O texto segue o padrão das inscrições reais mesopotâmicas de fundação: legitima a ascensão de Ciro como vontade do deus Marduk, critica o rei deposto, Nabonido, e descreve como Ciro devolveu estátuas de deuses e populações deportadas a suas cidades, permitindo reconstruir santuários. Judeus e Jerusalém não aparecem nominalmente, mas o documento atesta, de forma independente, o tipo de política que o livro de Esdras atribui a Ciro quanto ao templo de Jerusalém.
Passagens bíblicas relacionadas
Em palavras simples
É um pedaço de argila com escrita antiga, achado nas ruínas da Babilônia, em que o rei persa Ciro conta que devolveu povos exilados a suas terras e deixou reconstruir templos destruídos. Ele não fala em judeus nem em Jerusalém, mas mostra que essa era mesmo a política do império persa — a mesma que a Bíblia diz que Ciro aplicou ao povo de Judá.
O que o documento conta
Em outubro de 539 a.C., o exército persa de Ciro, o Grande, tomou Babilônia praticamente sem resistência, encerrando o domínio neobabilônico que décadas antes havia destruído Jerusalém e exilado parte de sua população (2Rs 25). Governantes mesopotâmicos tinham o costume, ao assumir uma cidade conquistada, de depositar nas fundações de templos importantes cilindros ou tabuinhas de argila narrando sua vitória em termos religiosos, para agradar o clero local e legitimar seu governo. O Cilindro de Ciro segue exatamente esse gênero: foi enterrado nas fundações do templo de Marduk, o deus principal da Babilônia, e escrito por escribas da corte ou do próprio templo, em nome do rei.
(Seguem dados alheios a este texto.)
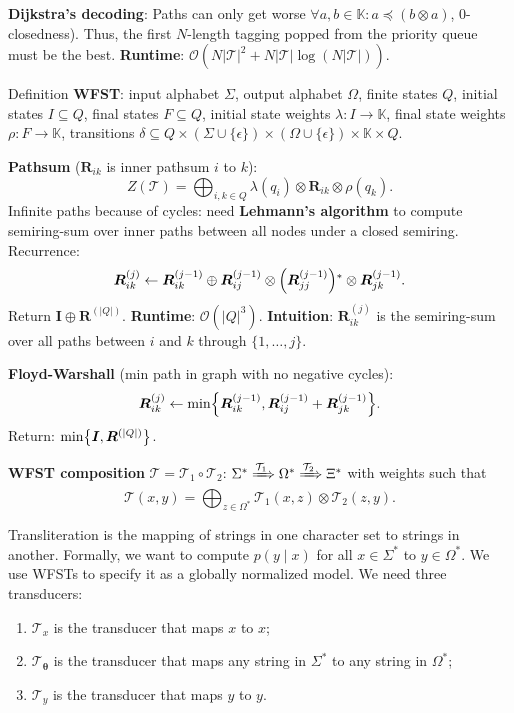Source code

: \documentclass{article}
\newcommand{\lft}{\mathopen{}\left}
\newcommand{\rgt}{\aftergroup\mathclose\aftergroup{\aftergroup}\right}
\newenvironment{topic}[1]
{\begin{tcolorbox}[
  title=#1,
  breakable,
  colback=white,
  colframe=black,
  fonttitle={\bfseries\sffamily},
  sharp corners,
  boxrule=0.5pt,
  boxsep=0.1cm,
  top=0cm,
  bottom=0cm,
  left=0.1cm,
  right=0.1cm,
  enhanced jigsaw,
]}
{\end{tcolorbox}}
\begin{document}
\begin{multicols}{3}
\begin{topic}{Part-of-speech tagging}
  \textbf{Dijkstra's decoding}: Paths can only get worse $\forall
  a,b\in\mathbb{K}: a \preceq (b \otimes a)$, 0-closedness). Thus, the first
  $N$-length tagging popped from the priority queue must be the best.
  \textbf{Runtime}: $\mathcal{O}(N|\mathcal{T}|^2 + N |\mathcal{T}| \log
  (N|\mathcal{T}|))$.
\end{topic}

\begin{topic}{Finite-state automata}
  Definition \textbf{WFST}: input alphabet $\Sigma$, output alphabet $\Omega$,
  finite states $Q$, initial states $I\subseteq Q$, final states $F\subseteq
  Q$, initial state weights $\lambda: I \to \mathbb{K}$, final state weights
  $\rho: F\to\mathbb{K}$, transitions $\delta\subseteq Q\times(\Sigma \cup \{
    \epsilon \}) \times (\Omega\cup\{\epsilon\})\times\mathbb{K}\times Q$.

  \textbf{Pathsum} ($\bm{R}_{ik}$ is inner pathsum $i$ to $k$): \[
    Z(\mathcal{T}) = \bigoplus_{i,k\in Q} \lambda(q_i) \otimes \bm{R}_{ik} \otimes \rho(q_k)
  .\]
  Infinite paths because of cycles: need \textbf{Lehmann's algorithm} to
  compute semiring-sum over inner paths between all nodes under a closed
  semiring. Recurrence: \[
    \bm{R}_{ik}^{(j)} \gets \bm{R}_{ik}^{(j-1)} \oplus \bm{R}_{ij}^{(j-1)} \otimes \lft( \bm{R}_{jj}^{(j-1)} \rgt)^* \otimes \bm{R}_{jk}^{(j-1)}
  .\]
  Return $\bm{I} \oplus \bm{R}^{(|Q|)}$. \textbf{Runtime}:
  $\mathcal{O}(|Q|^3)$. \textbf{Intuition}: $\bm{R}_{ik}^{(j)}$ is the
  semiring-sum over all paths between $i$ and $k$ through $\{ 1,\ldots,j \}$.

  \textbf{Floyd-Warshall} (min path in graph with no negative cycles): \[
    \bm{R}_{ik}^{(j)} \gets \min \lft\{ \bm{R}_{ik}^{(j-1)}, \bm{R}_{ij}^{(j-1)} + \bm{R}_{jk}^{(j-1)} \rgt\}
  .\]
  Return: $\min \lft\{ \bm{I}, \bm{R}^{(|Q|)} \rgt\}$.

  \textbf{WFST composition} $\mathcal{T} = \mathcal{T}_1 \circ \mathcal{T}_2$:
  $\Sigma^* \xRightarrow{\mathcal{T}_1} \Omega^* \xRightarrow{\mathcal{T}_2}
  \Xi^*$ with weights such that \[
    \mathcal{T}(x,y) = \bigoplus_{z\in\Omega^*} \mathcal{T}_1(x,z) \otimes \mathcal{T}_2(z,y)
  .\]
\end{topic}

\begin{topic}{Transliteration}
  Transliteration is the mapping of strings in one character set to strings in
  another. Formally, we want to compute $p(y\mid x)$ for all $x\in\Sigma^*$ to
  $y\in\Omega^*$. We use WFSTs to specify it as a globally normalized model. We
  need three transducers:
  \begin{enumerate}
    \item $\mathcal{T}_x$ is the transducer that maps $x$ to $x$;
    \item $\mathcal{T}_{\bm{\theta}}$ is the transducer that maps any string in
      $\Sigma^*$ to any string in $\Omega^*$;
    \item $\mathcal{T}_y$ is the transducer that maps $y$ to $y$.
  \end{enumerate}


\end{topic}
\end{multicols}
\end{document}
O cilindro foi descoberto em março de 1879, durante escavações patrocinadas pelo Museu Britânico no sítio de Babilônia, no atual Iraque, sob a direção do assiriólogo Hormuzd Rassam. Décadas mais tarde, pesquisadores identificaram dois fragmentos de tabuinhas na coleção da Universidade Yale que pertencem ao mesmo texto, confirmando que a inscrição circulava também em cópias menores, prática comum para textos reais importantes. O objeto, assim preservado, tem cerca de 22 centímetros de comprimento e está em exposição permanente no Museu Britânico, em Londres, catalogado como BM 90920.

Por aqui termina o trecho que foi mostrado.